Nagios 4 host/service recovery

Post by mdhart »

I'm configuring Nagios 4.0.2, and absolutely love that services no longer alert if their parent host is down. We have over 30 services on some systems, and receiving 30+1 notifications when a host was down was annoying, to say the least.

However Nagios 4 hasn't quite solved everything. When a host recovers (ping check says it's so), the services that are still marked as down on their next check (legitimately, they OS may not have gotten around to starting them, or the collectd/graphite data we're depending on hasn't made the full round trip yet, etc) I get alerts for the services that are still down. Is there a way to configure Nagios to give the system a chance to boot all the way before alerting on anything? Ideally I'd like to not notify on any services for a few minutes after the host check is successful.

An example timeline might be like this:

1:00 - host goes down, notification sent for host down.
1:01 - services set to CRITICAL, check 1/3
1:04 - all services are CRITICAL, check 3/3.
1:09 - notification_delay on services expires, but no notifications sent in v4 (yay!)
1:20 - host comes back, notification send for host recovery.
1:20:10 - check on service 1 runs, fails (still) due to operating system not fully up (or collectd/graphite data not available yet).
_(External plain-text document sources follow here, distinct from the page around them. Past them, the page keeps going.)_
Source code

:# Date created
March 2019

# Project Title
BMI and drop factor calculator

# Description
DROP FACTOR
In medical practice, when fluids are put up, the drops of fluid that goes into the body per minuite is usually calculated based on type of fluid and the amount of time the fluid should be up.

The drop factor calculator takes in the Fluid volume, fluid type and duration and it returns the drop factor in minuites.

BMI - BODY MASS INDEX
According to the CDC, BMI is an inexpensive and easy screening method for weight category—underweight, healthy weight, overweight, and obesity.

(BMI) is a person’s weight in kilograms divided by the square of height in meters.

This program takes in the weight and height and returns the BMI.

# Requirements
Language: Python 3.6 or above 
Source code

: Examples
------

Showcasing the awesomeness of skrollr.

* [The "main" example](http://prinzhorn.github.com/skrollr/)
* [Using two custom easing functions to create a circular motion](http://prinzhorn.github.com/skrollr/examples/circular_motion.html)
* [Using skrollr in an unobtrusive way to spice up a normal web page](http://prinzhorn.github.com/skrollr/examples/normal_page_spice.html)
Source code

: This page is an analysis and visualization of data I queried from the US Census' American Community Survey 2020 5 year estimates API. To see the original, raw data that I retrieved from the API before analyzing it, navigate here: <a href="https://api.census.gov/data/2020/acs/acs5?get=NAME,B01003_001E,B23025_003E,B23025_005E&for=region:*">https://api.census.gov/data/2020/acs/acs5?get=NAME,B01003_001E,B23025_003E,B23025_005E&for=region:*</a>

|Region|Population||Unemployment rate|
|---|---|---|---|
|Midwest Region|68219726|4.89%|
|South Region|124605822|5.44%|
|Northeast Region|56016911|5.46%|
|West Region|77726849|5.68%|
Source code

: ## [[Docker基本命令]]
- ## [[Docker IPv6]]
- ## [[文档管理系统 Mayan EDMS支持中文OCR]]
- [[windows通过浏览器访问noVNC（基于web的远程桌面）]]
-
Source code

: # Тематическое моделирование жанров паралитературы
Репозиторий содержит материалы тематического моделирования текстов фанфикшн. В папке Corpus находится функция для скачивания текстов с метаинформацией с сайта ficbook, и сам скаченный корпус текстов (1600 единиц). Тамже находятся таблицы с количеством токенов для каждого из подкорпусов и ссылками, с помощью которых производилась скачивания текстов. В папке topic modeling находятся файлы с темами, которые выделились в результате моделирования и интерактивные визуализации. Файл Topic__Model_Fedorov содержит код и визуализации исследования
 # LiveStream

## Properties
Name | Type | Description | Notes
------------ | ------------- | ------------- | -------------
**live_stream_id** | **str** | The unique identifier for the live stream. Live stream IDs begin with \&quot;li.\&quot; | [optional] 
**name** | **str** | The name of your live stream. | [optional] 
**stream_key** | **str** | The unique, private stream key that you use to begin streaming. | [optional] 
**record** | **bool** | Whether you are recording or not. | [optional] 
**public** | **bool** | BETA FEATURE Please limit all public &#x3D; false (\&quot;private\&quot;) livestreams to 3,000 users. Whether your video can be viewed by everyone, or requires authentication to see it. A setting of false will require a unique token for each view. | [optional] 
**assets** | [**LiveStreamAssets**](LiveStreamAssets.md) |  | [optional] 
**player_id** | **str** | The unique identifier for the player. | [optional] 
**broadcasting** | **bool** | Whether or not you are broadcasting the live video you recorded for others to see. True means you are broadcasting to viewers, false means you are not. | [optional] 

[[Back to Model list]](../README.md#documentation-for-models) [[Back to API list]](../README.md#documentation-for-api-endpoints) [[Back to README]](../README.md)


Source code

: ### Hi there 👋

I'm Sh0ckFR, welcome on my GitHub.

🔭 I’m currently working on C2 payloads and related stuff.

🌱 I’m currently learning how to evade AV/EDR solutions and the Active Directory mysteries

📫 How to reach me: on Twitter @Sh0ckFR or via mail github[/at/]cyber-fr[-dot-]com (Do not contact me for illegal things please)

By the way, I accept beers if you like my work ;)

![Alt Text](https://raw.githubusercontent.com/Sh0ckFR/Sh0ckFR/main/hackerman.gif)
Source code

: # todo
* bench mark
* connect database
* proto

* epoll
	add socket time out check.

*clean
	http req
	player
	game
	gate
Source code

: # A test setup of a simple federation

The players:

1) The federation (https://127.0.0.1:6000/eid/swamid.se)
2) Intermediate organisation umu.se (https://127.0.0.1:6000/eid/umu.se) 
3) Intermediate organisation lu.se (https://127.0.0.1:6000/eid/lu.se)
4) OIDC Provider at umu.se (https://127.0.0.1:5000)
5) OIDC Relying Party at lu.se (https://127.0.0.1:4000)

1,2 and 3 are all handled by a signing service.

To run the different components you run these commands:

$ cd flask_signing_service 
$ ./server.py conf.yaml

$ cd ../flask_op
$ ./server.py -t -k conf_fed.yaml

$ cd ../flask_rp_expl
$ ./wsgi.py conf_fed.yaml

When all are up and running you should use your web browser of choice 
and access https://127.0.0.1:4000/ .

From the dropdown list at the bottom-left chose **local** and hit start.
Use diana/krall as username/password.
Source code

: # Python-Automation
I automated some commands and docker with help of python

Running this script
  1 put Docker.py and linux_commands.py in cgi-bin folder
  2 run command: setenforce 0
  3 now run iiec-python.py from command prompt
Sends notification.
1:21:10 - check on service 1 succeeds, recovery notification sent.

It's that notification at 1:20:10 in my example I want subdued. Any ideas how?

thanks
mike
slansing
Posts: 7698
Joined: Mon Apr 23, 2012 4:28 pm
Location: Travelling through time and space...

Re: Nagios 4 host/service recovery

Post by slansing »

One thing you could do, especially if you are getting a socket timeout return is to extend the timeout to a reasonable level by passing the "-t" flag. Most plugins have this ability, so you would define an NRPE check "for example" like so:

Code: Select all

$USER1$/check_nrpe -H $HOSTADDRESS$ -t 30 -c check_disk -a "-w 10 -c 30"
mdhart
Posts: 2
Joined: Thu Nov 28, 2013 8:46 am

Re: Nagios 4 host/service recovery

Post by mdhart »

Digging into this a bit more, the NRPE checks are behaving with timeout set to a reasonable number, like the example slansing showed.
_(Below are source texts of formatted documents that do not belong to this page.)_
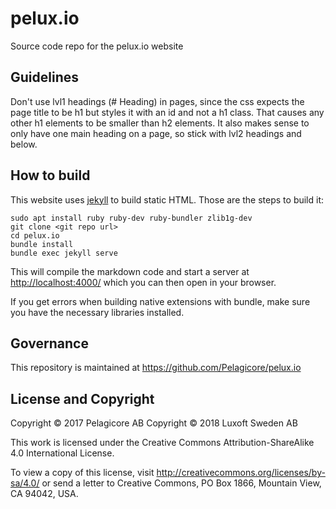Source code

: # pelux.io

Source code repo for the pelux.io website

## Guidelines

Don't use lvl1 headings (\# Heading) in pages, since the css expects the page
title to be h1 but styles it with an id and not a h1 class. That causes any
other h1 elements to be smaller than h2 elements. It also makes sense to only
have one main heading on a page, so stick with lvl2 headings and below.

## How to build

This website uses [jekyll](https://jekyllrb.com/) to build static HTML. Those
are the steps to build it:

    sudo apt install ruby ruby-dev ruby-bundler zlib1g-dev
    git clone <git repo url>
    cd pelux.io
    bundle install
    bundle exec jekyll serve

This will compile the markdown code and start a server at
[http://localhost:4000/](http://localhost:4000/) which you can then open in your
browser.

If you get errors when building native extensions with bundle, make sure you
have the necessary libraries installed.

## Governance

This repository is maintained at https://github.com/Pelagicore/pelux.io

## License and Copyright

Copyright &copy; 2017 Pelagicore AB
Copyright &copy; 2018 Luxoft Sweden AB

This work is licensed under the Creative Commons Attribution-ShareAlike 4.0
International License.

To view a copy of this license, visit http://creativecommons.org/licenses/by-sa/4.0/
or send a letter to Creative Commons, PO Box 1866, Mountain View, CA 94042, USA.
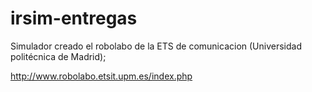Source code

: # irsim-entregas

Simulador creado el robolabo de la ETS de comunicacion (Universidad politécnica de Madrid);

http://www.robolabo.etsit.upm.es/index.php

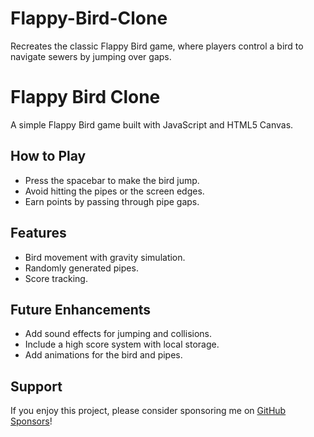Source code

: # Flappy-Bird-Clone
Recreates the classic Flappy Bird game, where players control a bird to navigate sewers by jumping over gaps.
# Flappy Bird Clone
A simple Flappy Bird game built with JavaScript and HTML5 Canvas.

## How to Play
- Press the spacebar to make the bird jump.
- Avoid hitting the pipes or the screen edges.
- Earn points by passing through pipe gaps.

## Features
- Bird movement with gravity simulation.
- Randomly generated pipes.
- Score tracking.

## Future Enhancements
- Add sound effects for jumping and collisions.
- Include a high score system with local storage.
- Add animations for the bird and pipes.

## Support
If you enjoy this project, please consider sponsoring me on [GitHub Sponsors](https://github.com/slycantel)!
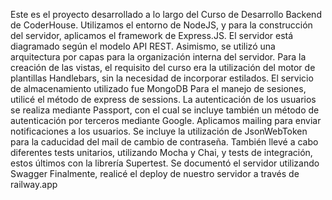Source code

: Este es el proyecto desarrollado a lo largo del Curso de Desarrollo Backend de CoderHouse.
Utilizamos el entorno de NodeJS, y para la construcción del servidor, aplicamos el framework de Express.JS.
El servidor está diagramado según el modelo API REST. 
Asimismo, se utilizó una arquitectura por capas para la organización interna del servidor.
Para la creación de las vistas, el requisito del curso era la utilización del motor de plantillas Handlebars, sin la necesidad de incorporar estilados.
El servicio de almacenamiento utilizado fue MongoDB
Para el manejo de sesiones, utilicé el método de express de sessions. La autenticación de los usuarios se realiza mediante Passport, con el cual se incluye también un método de autenticación por terceros mediante Google.
Aplicamos mailing para enviar notificaciones a los usuarios. Se incluye la utilización de JsonWebToken para la caducidad del mail de cambio de contraseña.
También llevé a cabo diferentes tests unitarios, utilizando Mocha y Chai, y tests de integración, estos últimos con la librería Supertest.
Se documentó el servidor utilizando Swagger
Finalmente, realicé el deploy de nuestro servidor a través de railway.app
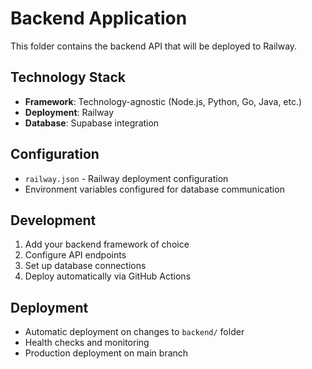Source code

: # Backend Application

This folder contains the backend API that will be deployed to Railway.

## Technology Stack
- **Framework**: Technology-agnostic (Node.js, Python, Go, Java, etc.)
- **Deployment**: Railway
- **Database**: Supabase integration

## Configuration
- `railway.json` - Railway deployment configuration
- Environment variables configured for database communication

## Development
1. Add your backend framework of choice
2. Configure API endpoints
3. Set up database connections
4. Deploy automatically via GitHub Actions

## Deployment
- Automatic deployment on changes to `backend/` folder
- Health checks and monitoring
- Production deployment on main branch

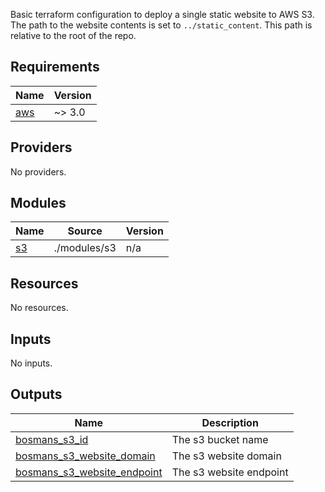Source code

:Basic terraform configuration to deploy a single static website to AWS S3.
The path to the website contents is set to `../static_content`.
This path is relative to the root of the repo.

<!-- BEGIN_TF_DOCS -->

## Requirements

| Name                                                   | Version |
| ------------------------------------------------------ | ------- |
| <a name="requirement_aws"></a> [aws](#requirement_aws) | ~> 3.0  |

## Providers

No providers.

## Modules

| Name                                      | Source       | Version |
| ----------------------------------------- | ------------ | ------- |
| <a name="module_s3"></a> [s3](#module_s3) | ./modules/s3 | n/a     |

## Resources

No resources.

## Inputs

No inputs.

## Outputs

| Name                                                                                                                 | Description             |
| -------------------------------------------------------------------------------------------------------------------- | ----------------------- |
| <a name="output_bosmans_s3_id"></a> [bosmans_s3_id](#output_bosmans_s3_id)                                           | The s3 bucket name      |
| <a name="output_bosmans_s3_website_domain"></a> [bosmans_s3_website_domain](#output_bosmans_s3_website_domain)       | The s3 website domain   |
| <a name="output_bosmans_s3_website_endpoint"></a> [bosmans_s3_website_endpoint](#output_bosmans_s3_website_endpoint) | The s3 website endpoint |

<!-- END_TF_DOCS -->
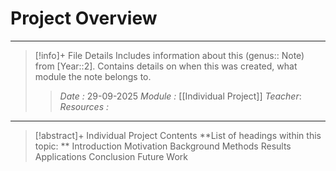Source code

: # Project Overview
---
> [!info]+ File Details
> Includes information about this (genus:: Note) from [Year::2]. Contains details on when this was created, what module the note belongs to.
> > *Date :*  29-09-2025
> > *Module :* [[Individual Project]]
> > *Teacher*: 
> > *Resources :*

---
> [!abstract]+ Individual Project Contents
> **List of headings within this topic: **
> Introduction
> Motivation
> Background
> Methods
> Results
> Applications
> Conclusion
> Future Work

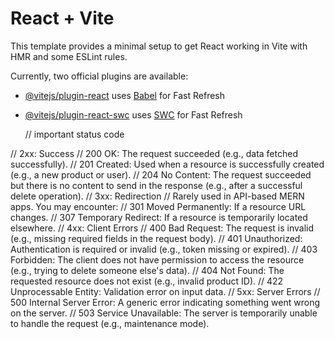 # React + Vite

This template provides a minimal setup to get React working in Vite with HMR and some ESLint rules.

Currently, two official plugins are available:

- [@vitejs/plugin-react](https://github.com/vitejs/vite-plugin-react/blob/main/packages/plugin-react/README.md) uses [Babel](https://babeljs.io/) for Fast Refresh
- [@vitejs/plugin-react-swc](https://github.com/vitejs/vite-plugin-react-swc) uses [SWC](https://swc.rs/) for Fast Refresh

  // important status code

// 2xx: Success
// 200 OK: The request succeeded (e.g., data fetched successfully).
// 201 Created: Used when a resource is successfully created (e.g., a new product or user).
// 204 No Content: The request succeeded but there is no content to send in the response (e.g., after a successful delete operation).
// 3xx: Redirection
// Rarely used in API-based MERN apps. You may encounter:
// 301 Moved Permanently: If a resource URL changes.
// 307 Temporary Redirect: If a resource is temporarily located elsewhere.
// 4xx: Client Errors
// 400 Bad Request: The request is invalid (e.g., missing required fields in the request body).
// 401 Unauthorized: Authentication is required or invalid (e.g., token missing or expired).
// 403 Forbidden: The client does not have permission to access the resource (e.g., trying to delete someone else's data).
// 404 Not Found: The requested resource does not exist (e.g., invalid product ID).
// 422 Unprocessable Entity: Validation error on input data.
// 5xx: Server Errors
// 500 Internal Server Error: A generic error indicating something went wrong on the server.
// 503 Service Unavailable: The server is temporarily unable to handle the request (e.g., maintenance mode).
What's causing the grief are my checks that hit graphite. I have a lot of collectd checks pushing data to graphite, and a check_graphite script pulling statistics. So what happens is the host comes up, but the collectd data hasn't made it to graphite yet, and then the check_graphite check then fails (as it has since the hos t was down.
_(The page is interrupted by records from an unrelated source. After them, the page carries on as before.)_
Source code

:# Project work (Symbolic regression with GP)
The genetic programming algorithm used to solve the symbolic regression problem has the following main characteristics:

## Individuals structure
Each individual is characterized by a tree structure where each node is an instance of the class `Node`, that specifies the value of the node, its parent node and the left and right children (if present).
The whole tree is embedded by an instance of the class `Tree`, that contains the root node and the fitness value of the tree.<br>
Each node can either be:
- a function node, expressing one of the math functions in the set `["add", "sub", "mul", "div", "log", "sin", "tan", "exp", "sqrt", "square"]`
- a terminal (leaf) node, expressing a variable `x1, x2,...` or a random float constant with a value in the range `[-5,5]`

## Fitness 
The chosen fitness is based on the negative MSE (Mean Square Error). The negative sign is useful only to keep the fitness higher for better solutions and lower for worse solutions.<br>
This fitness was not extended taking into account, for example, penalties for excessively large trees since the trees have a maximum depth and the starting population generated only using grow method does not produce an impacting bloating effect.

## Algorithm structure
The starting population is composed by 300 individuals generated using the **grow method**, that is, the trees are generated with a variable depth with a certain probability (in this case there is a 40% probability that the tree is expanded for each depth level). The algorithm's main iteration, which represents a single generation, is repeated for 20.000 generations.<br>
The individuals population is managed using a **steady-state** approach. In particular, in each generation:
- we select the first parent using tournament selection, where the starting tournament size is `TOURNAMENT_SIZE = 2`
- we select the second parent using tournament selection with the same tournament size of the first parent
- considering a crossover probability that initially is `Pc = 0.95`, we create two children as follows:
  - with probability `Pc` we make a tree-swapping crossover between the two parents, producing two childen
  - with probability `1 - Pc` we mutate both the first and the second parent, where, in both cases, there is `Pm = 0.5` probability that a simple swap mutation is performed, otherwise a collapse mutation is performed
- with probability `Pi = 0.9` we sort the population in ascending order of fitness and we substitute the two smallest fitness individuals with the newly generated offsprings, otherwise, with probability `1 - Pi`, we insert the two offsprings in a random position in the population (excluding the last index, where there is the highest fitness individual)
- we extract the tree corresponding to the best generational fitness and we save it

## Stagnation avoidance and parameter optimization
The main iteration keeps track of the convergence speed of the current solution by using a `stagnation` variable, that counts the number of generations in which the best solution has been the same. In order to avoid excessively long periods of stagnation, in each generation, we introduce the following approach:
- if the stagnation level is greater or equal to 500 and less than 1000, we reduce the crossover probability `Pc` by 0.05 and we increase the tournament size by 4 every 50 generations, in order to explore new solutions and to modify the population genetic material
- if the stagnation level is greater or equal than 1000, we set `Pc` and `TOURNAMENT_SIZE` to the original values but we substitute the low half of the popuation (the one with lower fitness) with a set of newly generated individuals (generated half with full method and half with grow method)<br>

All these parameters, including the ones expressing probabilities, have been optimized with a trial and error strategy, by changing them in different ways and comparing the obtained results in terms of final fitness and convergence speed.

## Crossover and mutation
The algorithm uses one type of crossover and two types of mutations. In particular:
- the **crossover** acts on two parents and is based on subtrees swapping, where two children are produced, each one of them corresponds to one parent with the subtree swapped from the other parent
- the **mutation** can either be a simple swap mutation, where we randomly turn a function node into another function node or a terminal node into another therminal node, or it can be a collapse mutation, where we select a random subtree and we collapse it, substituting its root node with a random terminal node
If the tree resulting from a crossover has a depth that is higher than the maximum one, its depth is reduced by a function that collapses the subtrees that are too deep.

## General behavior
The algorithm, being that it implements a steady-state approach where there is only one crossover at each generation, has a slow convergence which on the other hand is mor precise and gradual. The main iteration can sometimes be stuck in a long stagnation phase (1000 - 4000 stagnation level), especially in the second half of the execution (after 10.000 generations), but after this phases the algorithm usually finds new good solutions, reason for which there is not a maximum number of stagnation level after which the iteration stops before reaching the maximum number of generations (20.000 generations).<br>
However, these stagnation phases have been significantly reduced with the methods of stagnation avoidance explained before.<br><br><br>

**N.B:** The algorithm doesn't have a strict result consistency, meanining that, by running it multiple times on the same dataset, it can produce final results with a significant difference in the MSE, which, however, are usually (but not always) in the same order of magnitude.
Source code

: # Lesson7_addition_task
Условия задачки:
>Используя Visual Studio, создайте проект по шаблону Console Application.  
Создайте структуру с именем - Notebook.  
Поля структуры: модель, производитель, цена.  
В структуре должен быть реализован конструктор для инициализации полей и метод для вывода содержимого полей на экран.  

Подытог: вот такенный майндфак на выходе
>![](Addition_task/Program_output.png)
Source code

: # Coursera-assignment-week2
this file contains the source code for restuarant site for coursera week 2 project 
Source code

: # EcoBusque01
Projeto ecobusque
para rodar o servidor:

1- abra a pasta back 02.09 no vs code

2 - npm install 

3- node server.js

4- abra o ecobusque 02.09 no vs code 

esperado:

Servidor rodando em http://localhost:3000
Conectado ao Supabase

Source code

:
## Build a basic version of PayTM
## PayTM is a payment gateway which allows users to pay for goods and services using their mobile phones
The only thing I can think of is putting an event handler in place on the host that triggers when a host comes up, that somehow ??? suppresses notifications on the services for that host for 1-2 minutes. But that feels kludgy to me.

Thoughts?
slansing
Posts: 7698
Joined: Mon Apr 23, 2012 4:28 pm
Location: Travelling through time and space...

Re: Nagios 4 host/service recovery

Post by slansing »

Is there any way you can extend the graphite check out a bit more?